IN common with some other districts in the west of Scotland, Milngavie experienced a sharp storm of thunder and lightning last Friday. Although rain fell in torrents at intervals no serious flooding took place, and the lightning passed over without doing any damage. The weather continued to be a bit broken after the storm and holidaymakers had to be content with waterproofs rather than bathing suits.

50 YEARS AGO - August 22, 1963

TINFOIL which had been thrown on to the overhead train line between Milngavie and Springburn caused a delay for passengers after it caused a failure near Garngad station, Glasgow. The train at 4.41pm, one of the busiest, had to be taken out of commission when it reached Charing Cross station last Wednesday evening - after vandalism on the Blue Train Line. The train had six coaches and was carrying business men and office workers - many had boarded the train at Queen Street bound for Westerton, Bearsden, Hillfoot and Milngavie. It had already been forced to stop before Queen Street station. The services to Airdrie, Helensburgh and Balloch were also disrupted and there were delays of up to 30 minutes on almost every route.

MISS Joan Eardley RSA, the well known artist, passed away. Milngavie was her second home - she often went there to stay with her mother who lived at 13 Braefoot Avenue. Miss Eardley, who was 42, died in Killearn Hospital. Her own home and studio were at Catterline on the Kincardineshire coast. She became well known through her paintings of Glasgow streets and children. Born in England, Miss Eardley came to Glasgow in 1939. She trained at Glasgow School of Art, and through a travelling scholarship awarded by the Academy she went to Italy. Over the past few years she had suffered a great deal from a back injury but she never let this interfere with her absolute absorption in her art.

25 YEARS AGO - August 21, 1987

LOCAL police issued a warning to the elderly, particularly those living alone, after two men, posing as district council officers, called at an elderly lady’s house in the Clober Road area of Milngavie. One of the men engaged the woman in conversation while the other sneaked in to her home and stole some money. The police issued a description of the men and reminded the elderly about personal safety while in their homes.
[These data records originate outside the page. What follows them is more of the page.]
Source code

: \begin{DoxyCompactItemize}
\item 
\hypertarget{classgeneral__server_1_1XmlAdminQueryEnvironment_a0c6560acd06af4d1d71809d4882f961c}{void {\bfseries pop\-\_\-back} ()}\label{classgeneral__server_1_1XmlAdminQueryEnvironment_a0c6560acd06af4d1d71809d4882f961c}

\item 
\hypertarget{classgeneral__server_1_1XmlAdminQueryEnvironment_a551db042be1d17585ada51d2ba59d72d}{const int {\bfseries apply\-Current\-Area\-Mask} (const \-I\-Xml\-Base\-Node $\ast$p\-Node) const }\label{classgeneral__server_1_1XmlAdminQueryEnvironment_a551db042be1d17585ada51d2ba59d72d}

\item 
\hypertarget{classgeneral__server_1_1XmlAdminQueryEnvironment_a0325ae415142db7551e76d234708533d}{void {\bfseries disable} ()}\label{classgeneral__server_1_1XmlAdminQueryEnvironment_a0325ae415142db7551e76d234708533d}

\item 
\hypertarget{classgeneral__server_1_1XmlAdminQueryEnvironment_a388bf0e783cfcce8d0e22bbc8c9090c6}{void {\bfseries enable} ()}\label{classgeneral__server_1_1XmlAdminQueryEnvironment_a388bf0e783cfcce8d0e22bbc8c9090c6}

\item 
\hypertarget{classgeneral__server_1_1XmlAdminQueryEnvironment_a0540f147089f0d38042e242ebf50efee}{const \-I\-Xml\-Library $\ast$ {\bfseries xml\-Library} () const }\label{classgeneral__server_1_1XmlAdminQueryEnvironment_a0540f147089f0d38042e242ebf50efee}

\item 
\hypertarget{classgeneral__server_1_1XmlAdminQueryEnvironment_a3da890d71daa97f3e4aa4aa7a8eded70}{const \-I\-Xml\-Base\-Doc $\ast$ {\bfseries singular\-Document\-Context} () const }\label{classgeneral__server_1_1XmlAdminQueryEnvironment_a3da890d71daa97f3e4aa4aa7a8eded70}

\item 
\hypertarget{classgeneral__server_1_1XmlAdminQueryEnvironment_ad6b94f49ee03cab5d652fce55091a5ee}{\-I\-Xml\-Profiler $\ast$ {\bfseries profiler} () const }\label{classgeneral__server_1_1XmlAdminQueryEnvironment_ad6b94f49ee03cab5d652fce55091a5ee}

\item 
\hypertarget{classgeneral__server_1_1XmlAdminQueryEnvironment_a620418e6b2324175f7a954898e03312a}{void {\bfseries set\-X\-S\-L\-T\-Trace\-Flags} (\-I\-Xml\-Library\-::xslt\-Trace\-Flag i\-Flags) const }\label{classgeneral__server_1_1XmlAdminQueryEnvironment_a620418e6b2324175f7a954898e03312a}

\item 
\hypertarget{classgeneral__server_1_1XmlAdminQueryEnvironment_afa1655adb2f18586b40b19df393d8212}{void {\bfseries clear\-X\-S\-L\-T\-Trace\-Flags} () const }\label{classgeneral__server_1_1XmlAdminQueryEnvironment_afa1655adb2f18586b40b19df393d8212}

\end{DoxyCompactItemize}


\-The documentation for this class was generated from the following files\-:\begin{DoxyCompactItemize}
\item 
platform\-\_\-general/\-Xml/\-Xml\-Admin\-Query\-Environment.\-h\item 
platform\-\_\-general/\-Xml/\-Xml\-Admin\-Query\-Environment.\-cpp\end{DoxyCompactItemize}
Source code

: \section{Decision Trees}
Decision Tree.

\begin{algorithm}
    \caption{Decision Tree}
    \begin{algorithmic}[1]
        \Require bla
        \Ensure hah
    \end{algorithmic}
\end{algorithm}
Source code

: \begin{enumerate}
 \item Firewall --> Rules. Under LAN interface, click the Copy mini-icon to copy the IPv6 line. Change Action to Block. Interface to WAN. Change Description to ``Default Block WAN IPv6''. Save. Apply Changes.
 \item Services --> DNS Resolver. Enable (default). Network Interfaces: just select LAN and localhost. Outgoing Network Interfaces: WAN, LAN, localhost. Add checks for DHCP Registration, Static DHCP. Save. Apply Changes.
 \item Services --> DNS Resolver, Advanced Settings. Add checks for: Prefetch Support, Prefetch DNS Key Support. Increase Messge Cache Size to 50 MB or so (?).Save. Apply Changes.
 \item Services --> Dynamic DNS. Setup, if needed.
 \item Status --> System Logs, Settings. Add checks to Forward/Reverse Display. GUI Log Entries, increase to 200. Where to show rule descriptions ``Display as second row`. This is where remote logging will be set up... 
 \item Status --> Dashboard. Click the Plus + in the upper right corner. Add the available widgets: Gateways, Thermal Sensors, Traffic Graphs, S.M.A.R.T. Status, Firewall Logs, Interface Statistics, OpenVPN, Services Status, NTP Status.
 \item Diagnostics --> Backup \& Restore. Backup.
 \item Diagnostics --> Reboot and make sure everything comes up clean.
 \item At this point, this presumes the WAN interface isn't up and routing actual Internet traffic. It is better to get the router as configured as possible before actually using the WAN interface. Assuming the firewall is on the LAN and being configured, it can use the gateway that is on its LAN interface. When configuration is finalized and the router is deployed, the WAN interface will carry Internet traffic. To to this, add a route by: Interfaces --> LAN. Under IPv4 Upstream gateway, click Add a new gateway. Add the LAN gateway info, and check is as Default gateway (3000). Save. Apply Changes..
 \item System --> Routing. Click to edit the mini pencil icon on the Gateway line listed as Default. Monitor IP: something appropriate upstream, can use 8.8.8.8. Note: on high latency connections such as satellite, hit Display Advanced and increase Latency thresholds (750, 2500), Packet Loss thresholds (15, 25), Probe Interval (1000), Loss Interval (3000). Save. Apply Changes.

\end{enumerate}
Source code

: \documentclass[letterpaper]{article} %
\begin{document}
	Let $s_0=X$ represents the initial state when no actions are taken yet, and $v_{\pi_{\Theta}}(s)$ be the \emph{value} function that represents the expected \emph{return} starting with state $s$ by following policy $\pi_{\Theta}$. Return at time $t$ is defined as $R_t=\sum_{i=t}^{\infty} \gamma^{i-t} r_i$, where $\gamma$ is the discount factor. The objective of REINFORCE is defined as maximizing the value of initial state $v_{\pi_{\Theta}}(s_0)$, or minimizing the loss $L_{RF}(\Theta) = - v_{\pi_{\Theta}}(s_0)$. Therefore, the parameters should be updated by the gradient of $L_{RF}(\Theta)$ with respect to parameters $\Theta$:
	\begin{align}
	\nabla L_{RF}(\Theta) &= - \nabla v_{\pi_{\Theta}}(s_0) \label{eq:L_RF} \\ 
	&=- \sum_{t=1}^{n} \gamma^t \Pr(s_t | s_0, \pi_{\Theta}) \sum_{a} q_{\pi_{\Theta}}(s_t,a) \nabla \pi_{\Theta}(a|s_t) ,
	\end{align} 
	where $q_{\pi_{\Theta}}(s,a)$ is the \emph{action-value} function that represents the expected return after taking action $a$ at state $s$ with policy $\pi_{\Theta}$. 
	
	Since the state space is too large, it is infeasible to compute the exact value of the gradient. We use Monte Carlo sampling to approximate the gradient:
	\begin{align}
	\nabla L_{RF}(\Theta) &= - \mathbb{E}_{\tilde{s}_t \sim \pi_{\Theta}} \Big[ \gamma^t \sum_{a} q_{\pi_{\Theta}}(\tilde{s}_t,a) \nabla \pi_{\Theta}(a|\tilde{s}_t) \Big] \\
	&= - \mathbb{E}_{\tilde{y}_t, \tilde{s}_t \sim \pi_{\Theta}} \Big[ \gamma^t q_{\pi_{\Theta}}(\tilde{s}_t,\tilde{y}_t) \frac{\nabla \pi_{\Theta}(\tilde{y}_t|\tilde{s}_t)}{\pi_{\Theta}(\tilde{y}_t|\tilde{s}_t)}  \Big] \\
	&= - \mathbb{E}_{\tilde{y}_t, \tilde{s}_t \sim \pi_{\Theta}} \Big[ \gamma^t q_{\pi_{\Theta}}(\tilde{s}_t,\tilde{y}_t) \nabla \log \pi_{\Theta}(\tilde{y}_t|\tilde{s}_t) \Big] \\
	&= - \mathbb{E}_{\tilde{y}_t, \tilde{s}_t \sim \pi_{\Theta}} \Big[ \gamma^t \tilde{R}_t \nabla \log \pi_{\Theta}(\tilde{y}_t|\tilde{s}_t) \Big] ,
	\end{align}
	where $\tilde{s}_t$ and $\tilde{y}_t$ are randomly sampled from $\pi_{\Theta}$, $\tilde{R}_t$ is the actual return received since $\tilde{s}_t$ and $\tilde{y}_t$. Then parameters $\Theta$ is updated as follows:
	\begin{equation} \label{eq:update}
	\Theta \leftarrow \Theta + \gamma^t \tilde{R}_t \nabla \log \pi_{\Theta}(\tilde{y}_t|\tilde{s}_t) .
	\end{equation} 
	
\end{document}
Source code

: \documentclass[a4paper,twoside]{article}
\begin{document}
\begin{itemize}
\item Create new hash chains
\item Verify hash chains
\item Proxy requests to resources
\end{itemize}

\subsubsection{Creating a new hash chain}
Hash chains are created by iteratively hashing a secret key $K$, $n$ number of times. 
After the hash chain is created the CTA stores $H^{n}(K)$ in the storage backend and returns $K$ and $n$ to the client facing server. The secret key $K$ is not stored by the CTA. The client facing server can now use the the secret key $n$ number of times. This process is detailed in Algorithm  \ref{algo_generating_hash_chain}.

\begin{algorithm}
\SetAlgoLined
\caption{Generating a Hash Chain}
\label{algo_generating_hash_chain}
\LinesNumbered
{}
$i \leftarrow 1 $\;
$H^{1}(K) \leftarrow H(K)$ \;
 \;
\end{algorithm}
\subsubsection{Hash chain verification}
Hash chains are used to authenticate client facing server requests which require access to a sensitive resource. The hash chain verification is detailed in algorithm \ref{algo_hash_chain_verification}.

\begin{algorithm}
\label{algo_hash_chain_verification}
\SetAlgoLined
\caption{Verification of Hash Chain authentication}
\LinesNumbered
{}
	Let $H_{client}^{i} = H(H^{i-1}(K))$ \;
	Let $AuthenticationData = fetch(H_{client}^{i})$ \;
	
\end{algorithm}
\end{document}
They said it’s wise to fit a chain to the back and front doors and use them when answering the door.

THE fate of Lochside was finally sealed when the council’s planning committee reluctantly agreed to its demolition. They decided there was no viable alternative to the developers’ plans for a new, 15-flat development. A detailed report by chief planning officer Walter Hemfrey was considered by the committee, who were told the choice lay between agreeing to the demolition or placing a preservation order on the building at 45 Drymen Road, Bearsden. A preservation order had never been requested by the committee before and the building was in a considerable state of disrepair with £40,000 needing to be spent on it.

10 YEARS AGO - August 23, 2002

AMBITIOUS plans for the future of education in East Dunbartonshire were unveiled in a hush-hush council meeting. The plans were for a new school to be built to replace Bearsden Academy while Bearsden Primary, Boclair and Douglas Academy would be upgraded, and a Catholic secondary school would be provided for around 500 pupils. East Dunbartonshire Council was criticised by a council insider for trying to keep these proposals under wraps. The council had made a bid to the Scottish Executive for a £150 million share of the pot set aside for Public Private Partnership in education.

JUBILANT residents opposed to the development of Cluny Park in the Killermont area of Bearsden were celebrating after fighting off proposals for the housing. Miller Homes had appealed against East Dunbartonshire Council’s refusal of planning permission for two flatted blocks on the ground between Canniesburn and Rannoch Drive, adjacent to the BP filling station. An opposition group, The Save Cluny Park Campaign, was set up to state the case for refusal of the appeal and 463 people sent letters of objection to the planning department.